Un recueil en deux parties : la première autour de la rivière, la seconde aux confins d'un désert.
Un recueil pour se reculer du monde, découvrir d'autres paysages, écouter d'autres voix. Dans ces pages, on ne reçoit que la visite d'oiseaux, de cerfs, d'ours, de serpents, des saumons étincelants et autres animaux sauvages. On ne rencontre que très peu d'humains, encore ont-ils un lien avec l'imaginaire, un fil qui les relient à un monde plus subtil ou à l'opposé, ne sont-ils évoqués que pour leurs actes qui malmènent la nature.
La rivière comme comme une sylphide tout en gouttelettes, tout en ondulations. Elle étreint le héron, l'hôte de ses bords, oiseau immobile attentif et parfois cruel. le génie des lieux.
La rivière comme une finalité, un exutoire : celle qui engloutit les chagrins, les peurs.
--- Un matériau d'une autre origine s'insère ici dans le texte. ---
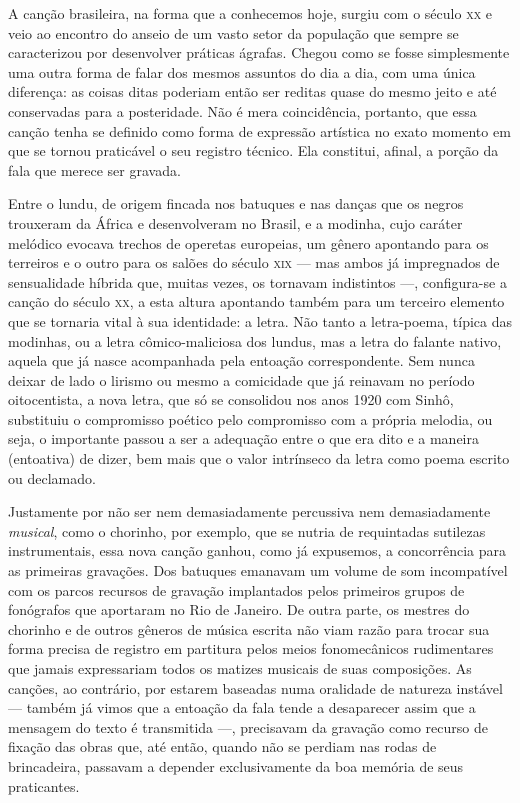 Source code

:A canção brasileira, na forma que a conhecemos hoje, surgiu com o século
\textsc{xx} e veio ao encontro do anseio de um vasto setor da população que
sempre se caracterizou por desenvolver práticas ágrafas. Chegou como se
fosse simplesmente uma outra forma de falar dos mesmos assuntos do dia a
dia, com uma única diferença: as coisas ditas poderiam então ser reditas
quase do mesmo jeito e até conservadas para a posteridade. Não é mera
coincidência, portanto, que essa canção tenha se definido como forma de
expressão artística no exato momento em que se tornou praticável o seu
registro técnico. Ela constitui, afinal, a porção da fala que merece ser
gravada.

Entre o lundu, de origem fincada nos batuques e nas danças que os negros
trouxeram da África e desenvolveram no Brasil, e a modinha, cujo caráter
melódico evocava trechos de operetas europeias, um gênero apontando para
os terreiros e o outro para os salões do século \textsc{xix} --- mas ambos já
impregnados de sensualidade híbrida que, muitas vezes, os tornavam
indistintos ---, configura-se a canção do século \textsc{xx}, a esta altura
apontando também para um terceiro elemento que se tornaria vital à sua
identidade: a letra. Não tanto a letra-poema, típica das modinhas, ou a
letra cômico-maliciosa dos lundus, mas a letra do falante nativo, aquela
que já nasce acompanhada pela entoação correspondente. Sem nunca deixar
de lado o lirismo ou mesmo a comicidade que já reinavam no período
oitocentista, a nova letra, que só se consolidou nos anos 1920 com
Sinhô, substituiu o compromisso poético pelo compromisso com a própria
melodia, ou seja, o importante passou a ser a adequação entre o que era
dito e a maneira (entoativa) de dizer, bem mais que o valor intrínseco
da letra como poema escrito ou declamado.

Justamente por não ser nem demasiadamente percussiva nem demasiadamente
\textit{musical}, como o chorinho, por exemplo, que se nutria de requintadas
sutilezas instrumentais, essa nova canção ganhou, como já expusemos, a
concorrência para as primeiras gravações. Dos batuques emanavam um
volume de som incompatível com os parcos recursos de gravação
implantados pelos primeiros grupos de fonógrafos que aportaram no Rio de
Janeiro. De outra parte, os mestres do chorinho e de outros gêneros de
música escrita não viam razão para trocar sua forma precisa de registro
em partitura pelos meios fonomecânicos rudimentares que jamais
expressariam todos os matizes musicais de suas composições. As canções,
ao contrário, por estarem baseadas numa oralidade de natureza instável
 --- também já vimos que a entoação da fala tende a desaparecer assim que a
mensagem do texto é transmitida ---, precisavam da gravação como recurso de
fixação das obras que, até então, quando não se perdiam nas rodas de
brincadeira, passavam a depender exclusivamente da boa memória de seus
praticantes.


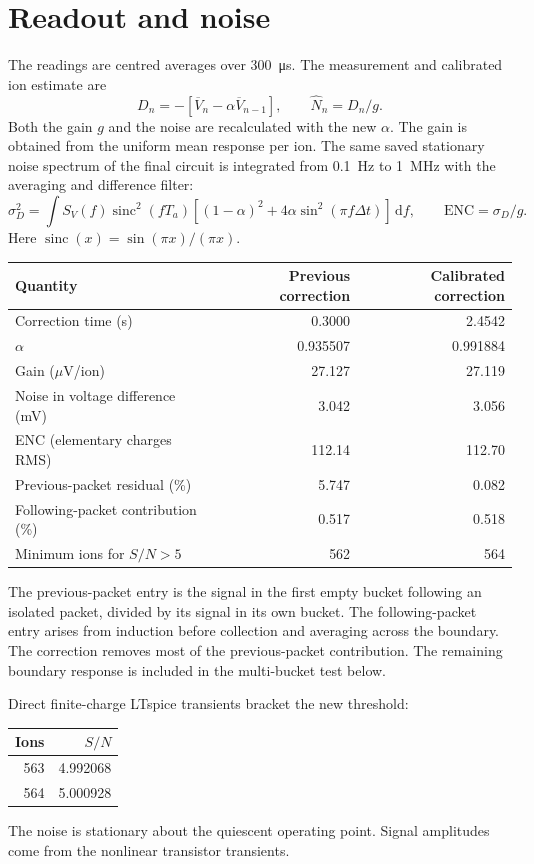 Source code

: \documentclass[11pt,a4paper]{article}
\begin{document}
\section{Readout and noise}
The readings are centred averages over \SI{300}{\micro\second}. The
measurement and calibrated ion estimate are
\[
 D_n=-[\overline V_n-\alpha\overline V_{n-1}],\qquad
 \widehat N_n=D_n/g.
\]
Both the gain $g$ and the noise are recalculated with the new $\alpha$.
The gain is obtained from the uniform mean response per ion. The same saved
stationary noise spectrum of the final circuit is integrated from
\SI{0.1}{Hz} to \SI{1}{MHz} with the averaging and difference filter:
\[
 \sigma_D^2=\int S_V(f)\operatorname{sinc}^2(fT_a)
 \left[(1-\alpha)^2+4\alpha\sin^2(\pi f\Delta t)\right]\,\mathrm{d}f,
 \qquad \mathrm{ENC}=\sigma_D/g.
\]
Here $\operatorname{sinc}(x)=\sin(\pi x)/(\pi x)$.

\begin{center}\begin{tabular}{lrr}\toprule
Quantity & Previous correction & Calibrated correction\\\midrule
Correction time (s) & 0.3000 & 2.4542 \\
$\alpha$ & 0.935507 & 0.991884 \\
Gain ($\mu$V/ion) & 27.127 & 27.119 \\
Noise in voltage difference (mV) & 3.042 & 3.056 \\
ENC (elementary charges RMS) & 112.14 & 112.70 \\
Previous-packet residual (\%) & 5.747 & 0.082 \\
Following-packet contribution (\%) & 0.517 & 0.518 \\
Minimum ions for $S/N>5$ & 562 & 564 \\
\bottomrule\end{tabular}\end{center}
The previous-packet entry is the signal in the first empty bucket following
an isolated packet, divided by its signal in its own bucket. The following-packet
entry arises from induction before collection and averaging across the boundary.
The correction removes most of the previous-packet contribution. The remaining
boundary response is included in the multi-bucket test below.

Direct finite-charge LTspice transients bracket the new threshold:
\begin{center}\begin{tabular}{rr}\toprule
Ions & $S/N$\\\midrule
563 & 4.992068 \\
564 & 5.000928 \\
\bottomrule\end{tabular}\end{center}
The noise is stationary about the quiescent operating point. Signal amplitudes
come from the nonlinear transistor transients.
\end{document}

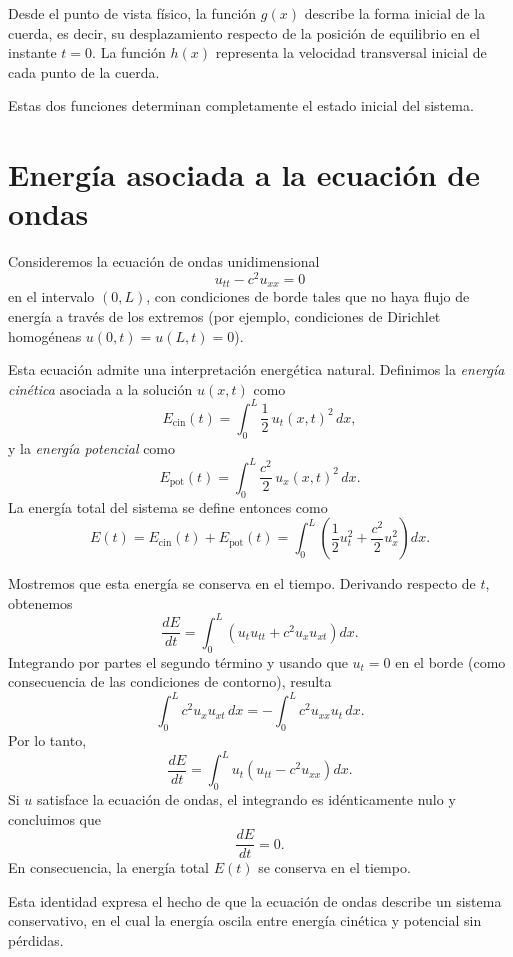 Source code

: \documentclass[12pt, a4paper]{amsbook}
\theoremstyle{remark}
\theoremstyle{definition}
\numberwithin{section}{chapter}
\numberwithin{subsection}{section}
\numberwithin{equation}{section}
\numberwithin{figure}{chapter}
\begin{document}
Desde el punto de vista físico, la función $g(x)$ describe la forma inicial de la cuerda, es decir, su desplazamiento respecto de la posición de equilibrio en el instante $t=0$. La función $h(x)$ representa la velocidad transversal inicial de cada punto de la cuerda.

Estas dos funciones determinan completamente el estado inicial del sistema.


\section{Energía asociada a la ecuación de ondas}\label{sec:energia-ondas}

Consideremos la ecuación de ondas unidimensional
\[
u_{tt} - c^2 u_{xx} = 0
\]
en el intervalo $(0,L)$, con condiciones de borde tales que no haya flujo de energía a través de los extremos (por ejemplo, condiciones de Dirichlet homogéneas $u(0,t)=u(L,t)=0$).

Esta ecuación admite una interpretación energética natural. Definimos la \emph{energía cinética} asociada a la solución $u(x,t)$ como
\[
E_{\mathrm{cin}}(t) = \int_0^L \frac12 \, u_t(x,t)^2 \, dx,
\]
y la \emph{energía potencial} como
\[
E_{\mathrm{pot}}(t) = \int_0^L \frac{c^2}{2} \, u_x(x,t)^2 \, dx.
\]
La energía total del sistema se define entonces como
\[
E(t) = E_{\mathrm{cin}}(t) + E_{\mathrm{pot}}(t)
= \int_0^L \left( \frac12 u_t^2 + \frac{c^2}{2} u_x^2 \right) dx.
\]

Mostremos que esta energía se conserva en el tiempo. Derivando respecto de $t$, obtenemos
\[
\frac{dE}{dt}
= \int_0^L \left( u_t u_{tt} + c^2 u_x u_{xt} \right) dx.
\]
Integrando por partes el segundo término y usando que $u_t=0$ en el borde (como consecuencia de las condiciones de contorno), resulta
\[
\int_0^L c^2 u_x u_{xt} \, dx
= - \int_0^L c^2 u_{xx} u_t \, dx.
\]
Por lo tanto,
\[
\frac{dE}{dt}
= \int_0^L u_t \left( u_{tt} - c^2 u_{xx} \right) dx.
\]
Si $u$ satisface la ecuación de ondas, el integrando es idénticamente nulo y concluimos que
\[
\frac{dE}{dt} = 0.
\]
En consecuencia, la energía total $E(t)$ se conserva en el tiempo.

Esta identidad expresa el hecho de que la ecuación de ondas describe un sistema conservativo, en el cual la energía oscila entre energía cinética y potencial sin pérdidas.
\end{document}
Celle à qui on confie les tourments, certain si elle les recèle, qu'ils disparaîtront.
La rivière qui vit, parle, meurt, donne la vie et la reprend.
Le désert, lieu de recueillement, accompagne l'examen de soi. Il abrite des peuples aux habitudes de vie inconnues, incompréhensibles, des animaux qui se questionnent sur la bonne volonté des hommes. Il ralentit le temps, laisse celui qui ose y pénétrer écouter le sable qui glisse dans le sablier. Il reprend le territoire qu'on lui a dérobé, grignote ruines et vestiges de ce qui est abandonné comme on effacerait des souvenirs qu'on préfère oublier.
Des récits très courts, dans une langue poétique, imagée, créant sensations et jeux de lumière. C'est très beau à lire, parfois un peu hermétique, la clef d'entrée dans ces mondes demande beaucoup de patience et une nécessité de relecture.
Un très beau livre qui ne se raconte pas, qui doit être découvert doucement pour en appréhender toute la sensibilité.
Un recueil presque pour méditer sur ce monde qu'on habite, qu‘on effleure sans réellement le connaître, sans réellement le comprendre.
Un recueil pour permettre comme le dit un des personnages de "savoir ce qu'il faut faire pour éviter l'inutile".
(Mai 2021)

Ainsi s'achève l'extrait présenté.